What is Data Warehouse ? Definition & Overview
Data Warehouse is a Relational Database Management System (RDBMS) or Operational database(OLTP), specially designed for Query, analysis and reporting the business marketing decision to achieve business goals.
Data Warehouse Definitions.
According to Bill Inmon, Data warehouse is a Subject-Oriented, Integrated, time-variant and non-volatile collection of data.
According to Ralph kimball, Data Warehouse is a transaction data specifically structured for query and analysis.
Why Data Warehousing is required?
An enterprise or organisation is a business unit where every department is integrated with various units. For example in Banking, we have different business units like Accounts, Loans, Mutual funds etc. Every business transaction is an operation and these online transaction are stored in Operational database or OLTP (Online Transactional Processing Database).
Data Warehouse (DW) centralises data from multiple Operational Databases (OLTP’s) because data is scattered in various places and it becomes difficult in gathering data.
Relational Database types.
- Low Range Database :- Low range Database can manage and organise mega bytes of data. Ex :- Ms-Access, D-Base, Fox PRO, Chipper, Paradox etc.
- Mid Range Database :- Mid Range Database can manage and organise Giga bytes of data. Ex : – Oracle, Microsoft SQL Server, IBM DB2 etc.
- High Range Database :- High Range Databases can organize and manage Tera-Bytes of data. Ex:- TD, Netezza, Green Plum etc.
How to choose Database?
To choose right Database that required for your organisation, it depends upon the size of the organisation, Transaction frequency per day and No of year’s of transaction history to be provided.
How to build Data Warehouse?
To build Data Warehouse, the database must support the following features. Check the following requirements before building DWH.
- A Relational Database is required.
- Database that support enormous storage capacity like billions of Rows and Tera-Bytes of Data.
- DB that supports parallel processing, Distributed file storage (DFS) pattern.
- Database that supports high availability, where data is available to the users even the software and hardware compounds are down.
- We must select Database that have “mature optimisers” and low TCO (Total Cost of Owner ship).

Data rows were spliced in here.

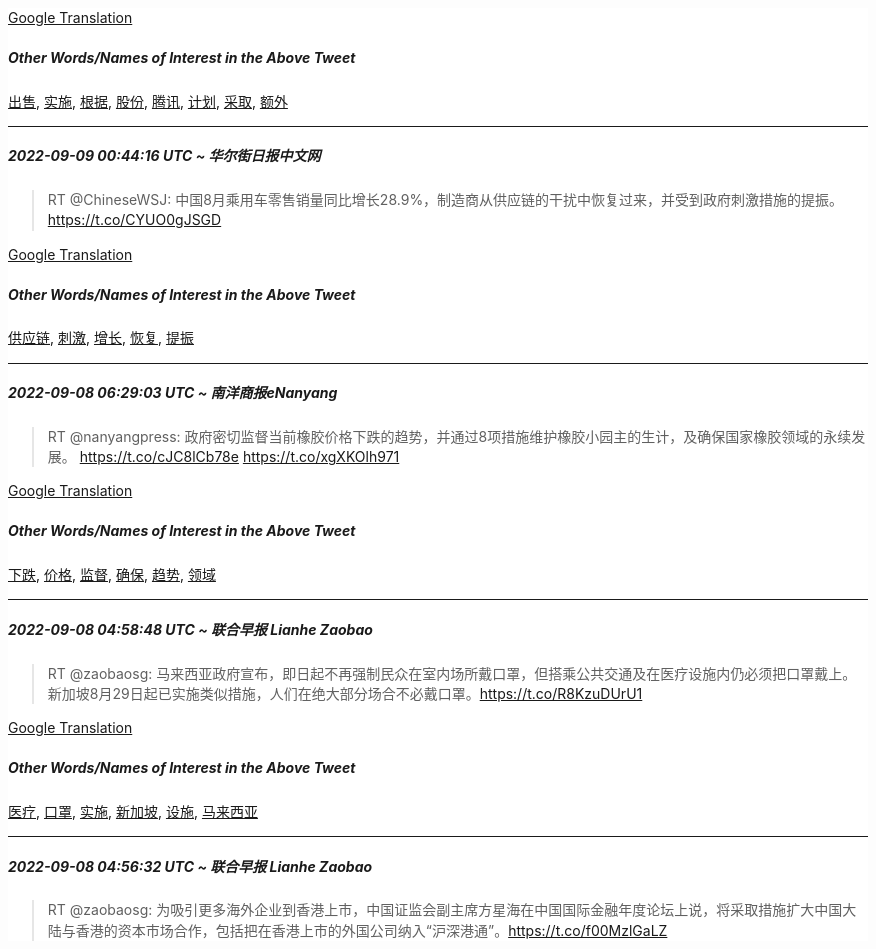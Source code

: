 [Google Translation](https://translate.google.com/?hi=en&tab=TT&sl=zh-CN&tl=en&op=translate&text=RT+%40zaobaosg%3A+%E8%85%BE%E8%AE%AF%E6%8E%A7%E8%82%A1%E4%B8%BB%E8%A6%81%E8%82%A1%E4%B8%9CProsus%E6%98%9F%E6%9C%9F%E5%9B%9B%EF%BC%889%E6%9C%888%E6%97%A5%EF%BC%89%E5%AE%A3%E5%B8%83%E5%87%BA%E5%94%AE111.5%E4%B8%87%E8%82%A1%E8%85%BE%E8%AE%AF%E8%82%A1%E4%BB%BD%EF%BC%8C%E6%8C%81%E8%82%A1%E6%AF%94%E4%BE%8B%E9%99%8D%E8%87%B327.99%25%E3%80%82%E6%A0%B9%E6%8D%AE%E6%BE%8E%E6%B9%83%E6%96%B0%E9%97%BB%E6%8A%A5%E9%81%93%EF%BC%8CProsus%E5%9C%A8%E5%85%AC%E5%91%8A%E4%B8%AD%E8%AF%B4%EF%BC%8C%E4%BD%9C%E4%B8%BA%E5%9B%9E%E8%B4%AD%E8%AE%A1%E5%88%92%E7%BB%A7%E7%BB%AD%E5%AE%9E%E6%96%BD%E7%9A%84%E4%B8%80%E9%83%A8%E5%88%86%EF%BC%8C%E5%85%AC%E5%8F%B8%E5%B7%B2%E9%87%87%E5%8F%96%E6%8E%AA%E6%96%BD%EF%BC%8C%E5%B0%86%E5%85%B6%E6%8C%81%E6%9C%89%E7%9A%84%E9%A2%9D%E5%A4%961.92%E4%BA%BF%E8%82%A1%E8%85%BE%E8%AE%AF%E8%82%A1%E7%A5%A8%E4%BB%A5%E5%87%AD%E8%AF%81%E5%BD%A2%E5%BC%8F%E5%AD%98%E5%85%A5%E9%A6%99%E6%B8%AF%E4%B8%AD%E2%80%A6)
##### Other Words/Names of Interest in the Above Tweet
[出售](出售.md), [实施](实施.md), [根据](根据.md), [股份](股份.md), [腾讯](腾讯.md), [计划](计划.md), [采取](采取.md), [额外](额外.md)
___
##### 2022-09-09 00:44:16 UTC ~ 华尔街日报中文网
> RT @ChineseWSJ: 中国8月乘用车零售销量同比增长28.9%，制造商从供应链的干扰中恢复过来，并受到政府刺激措施的提振。https://t.co/CYUO0gJSGD

[Google Translation](https://translate.google.com/?hi=en&tab=TT&sl=zh-CN&tl=en&op=translate&text=RT+%40ChineseWSJ%3A+%E4%B8%AD%E5%9B%BD8%E6%9C%88%E4%B9%98%E7%94%A8%E8%BD%A6%E9%9B%B6%E5%94%AE%E9%94%80%E9%87%8F%E5%90%8C%E6%AF%94%E5%A2%9E%E9%95%BF28.9%25%EF%BC%8C%E5%88%B6%E9%80%A0%E5%95%86%E4%BB%8E%E4%BE%9B%E5%BA%94%E9%93%BE%E7%9A%84%E5%B9%B2%E6%89%B0%E4%B8%AD%E6%81%A2%E5%A4%8D%E8%BF%87%E6%9D%A5%EF%BC%8C%E5%B9%B6%E5%8F%97%E5%88%B0%E6%94%BF%E5%BA%9C%E5%88%BA%E6%BF%80%E6%8E%AA%E6%96%BD%E7%9A%84%E6%8F%90%E6%8C%AF%E3%80%82https%3A%2F%2Ft.co%2FCYUO0gJSGD)
##### Other Words/Names of Interest in the Above Tweet
[供应链](供应链.md), [刺激](刺激.md), [增长](增长.md), [恢复](恢复.md), [提振](提振.md)
___
##### 2022-09-08 06:29:03 UTC ~ 南洋商报eNanyang
> RT @nanyangpress: 政府密切监督当前橡胶价格下跌的趋势，并通过8项措施维护橡胶小园主的生计，及确保国家橡胶领域的永续发展。 https://t.co/cJC8lCb78e https://t.co/xgXKOlh971

[Google Translation](https://translate.google.com/?hi=en&tab=TT&sl=zh-CN&tl=en&op=translate&text=RT+%40nanyangpress%3A+%E6%94%BF%E5%BA%9C%E5%AF%86%E5%88%87%E7%9B%91%E7%9D%A3%E5%BD%93%E5%89%8D%E6%A9%A1%E8%83%B6%E4%BB%B7%E6%A0%BC%E4%B8%8B%E8%B7%8C%E7%9A%84%E8%B6%8B%E5%8A%BF%EF%BC%8C%E5%B9%B6%E9%80%9A%E8%BF%878%E9%A1%B9%E6%8E%AA%E6%96%BD%E7%BB%B4%E6%8A%A4%E6%A9%A1%E8%83%B6%E5%B0%8F%E5%9B%AD%E4%B8%BB%E7%9A%84%E7%94%9F%E8%AE%A1%EF%BC%8C%E5%8F%8A%E7%A1%AE%E4%BF%9D%E5%9B%BD%E5%AE%B6%E6%A9%A1%E8%83%B6%E9%A2%86%E5%9F%9F%E7%9A%84%E6%B0%B8%E7%BB%AD%E5%8F%91%E5%B1%95%E3%80%82+https%3A%2F%2Ft.co%2FcJC8lCb78e+https%3A%2F%2Ft.co%2FxgXKOlh971)
##### Other Words/Names of Interest in the Above Tweet
[下跌](下跌.md), [价格](价格.md), [监督](监督.md), [确保](确保.md), [趋势](趋势.md), [领域](领域.md)
___
##### 2022-09-08 04:58:48 UTC ~ 联合早报 Lianhe Zaobao
> RT @zaobaosg: 马来西亚政府宣布，即日起不再强制民众在室内场所戴口罩，但搭乘公共交通及在医疗设施内仍必须把口罩戴上。新加坡8月29日起已实施类似措施，人们在绝大部分场合不必戴口罩。https://t.co/R8KzuDUrU1

[Google Translation](https://translate.google.com/?hi=en&tab=TT&sl=zh-CN&tl=en&op=translate&text=RT+%40zaobaosg%3A+%E9%A9%AC%E6%9D%A5%E8%A5%BF%E4%BA%9A%E6%94%BF%E5%BA%9C%E5%AE%A3%E5%B8%83%EF%BC%8C%E5%8D%B3%E6%97%A5%E8%B5%B7%E4%B8%8D%E5%86%8D%E5%BC%BA%E5%88%B6%E6%B0%91%E4%BC%97%E5%9C%A8%E5%AE%A4%E5%86%85%E5%9C%BA%E6%89%80%E6%88%B4%E5%8F%A3%E7%BD%A9%EF%BC%8C%E4%BD%86%E6%90%AD%E4%B9%98%E5%85%AC%E5%85%B1%E4%BA%A4%E9%80%9A%E5%8F%8A%E5%9C%A8%E5%8C%BB%E7%96%97%E8%AE%BE%E6%96%BD%E5%86%85%E4%BB%8D%E5%BF%85%E9%A1%BB%E6%8A%8A%E5%8F%A3%E7%BD%A9%E6%88%B4%E4%B8%8A%E3%80%82%E6%96%B0%E5%8A%A0%E5%9D%A18%E6%9C%8829%E6%97%A5%E8%B5%B7%E5%B7%B2%E5%AE%9E%E6%96%BD%E7%B1%BB%E4%BC%BC%E6%8E%AA%E6%96%BD%EF%BC%8C%E4%BA%BA%E4%BB%AC%E5%9C%A8%E7%BB%9D%E5%A4%A7%E9%83%A8%E5%88%86%E5%9C%BA%E5%90%88%E4%B8%8D%E5%BF%85%E6%88%B4%E5%8F%A3%E7%BD%A9%E3%80%82https%3A%2F%2Ft.co%2FR8KzuDUrU1)
##### Other Words/Names of Interest in the Above Tweet
[医疗](医疗.md), [口罩](口罩.md), [实施](实施.md), [新加坡](新加坡.md), [设施](设施.md), [马来西亚](马来西亚.md)
___
##### 2022-09-08 04:56:32 UTC ~ 联合早报 Lianhe Zaobao
> RT @zaobaosg: 为吸引更多海外企业到香港上市，中国证监会副主席方星海在中国国际金融年度论坛上说，将采取措施扩大中国大陆与香港的资本市场合作，包括把在香港上市的外国公司纳入“沪深港通”。https://t.co/f00MzlGaLZ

Characteristics of Data Warehouse.
- Time Variant : A Data Warehouse is a time variant data base, which supports the business management in analysing the business and comparing the business with different time periods like Year, Quarter, Month, Week and Date.
- Non Volatile : It is non volatile Database. Once the data entered into the database, it does not reflects to the change. The data is statics in DWH.
- A DWH is a integrated database which allows you to collect the data and integrate the data with multiple database sources.
- Data warehouse is a subject oriented database, which supports the business need of individual department specific user.